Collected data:
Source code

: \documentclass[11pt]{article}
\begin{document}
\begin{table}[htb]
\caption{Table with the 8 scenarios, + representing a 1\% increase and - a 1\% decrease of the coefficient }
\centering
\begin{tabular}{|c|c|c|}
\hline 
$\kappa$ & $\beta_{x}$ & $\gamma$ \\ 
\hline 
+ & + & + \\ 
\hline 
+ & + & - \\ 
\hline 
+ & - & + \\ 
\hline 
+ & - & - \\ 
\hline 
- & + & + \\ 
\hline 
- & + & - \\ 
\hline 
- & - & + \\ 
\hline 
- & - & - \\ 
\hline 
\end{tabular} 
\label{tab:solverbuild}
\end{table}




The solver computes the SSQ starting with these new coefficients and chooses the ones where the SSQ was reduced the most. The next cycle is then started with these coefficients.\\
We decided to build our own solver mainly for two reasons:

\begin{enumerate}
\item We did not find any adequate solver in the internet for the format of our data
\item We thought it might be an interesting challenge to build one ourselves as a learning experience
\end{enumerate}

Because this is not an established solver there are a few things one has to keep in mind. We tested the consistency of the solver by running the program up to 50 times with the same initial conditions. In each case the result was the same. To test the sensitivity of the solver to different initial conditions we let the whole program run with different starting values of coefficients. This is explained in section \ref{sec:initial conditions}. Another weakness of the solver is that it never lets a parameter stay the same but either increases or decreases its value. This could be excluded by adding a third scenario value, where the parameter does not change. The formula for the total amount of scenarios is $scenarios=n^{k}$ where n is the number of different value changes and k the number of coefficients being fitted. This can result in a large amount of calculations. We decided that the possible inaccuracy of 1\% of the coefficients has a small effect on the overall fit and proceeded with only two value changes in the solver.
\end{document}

Task prompt ▸ Your job is to copy all the records exactly.

The answer ▸
Source code

: \documentclass[11pt]{article}
\begin{document}
\begin{table}[htb]
\caption{Table with the 8 scenarios, + representing a 1\% increase and - a 1\% decrease of the coefficient }
\centering
\begin{tabular}{|c|c|c|}
\hline 
$\kappa$ & $\beta_{x}$ & $\gamma$ \\ 
\hline 
+ & + & + \\ 
\hline 
+ & + & - \\ 
\hline 
+ & - & + \\ 
\hline 
+ & - & - \\ 
\hline 
- & + & + \\ 
\hline 
- & + & - \\ 
\hline 
- & - & + \\ 
\hline 
- & - & - \\ 
\hline 
\end{tabular} 
\label{tab:solverbuild}
\end{table}




The solver computes the SSQ starting with these new coefficients and chooses the ones where the SSQ was reduced the most. The next cycle is then started with these coefficients.\\
We decided to build our own solver mainly for two reasons:

\begin{enumerate}
\item We did not find any adequate solver in the internet for the format of our data
\item We thought it might be an interesting challenge to build one ourselves as a learning experience
\end{enumerate}

Because this is not an established solver there are a few things one has to keep in mind. We tested the consistency of the solver by running the program up to 50 times with the same initial conditions. In each case the result was the same. To test the sensitivity of the solver to different initial conditions we let the whole program run with different starting values of coefficients. This is explained in section \ref{sec:initial conditions}. Another weakness of the solver is that it never lets a parameter stay the same but either increases or decreases its value. This could be excluded by adding a third scenario value, where the parameter does not change. The formula for the total amount of scenarios is $scenarios=n^{k}$ where n is the number of different value changes and k the number of coefficients being fitted. This can result in a large amount of calculations. We decided that the possible inaccuracy of 1\% of the coefficients has a small effect on the overall fit and proceeded with only two value changes in the solver.
\end{document}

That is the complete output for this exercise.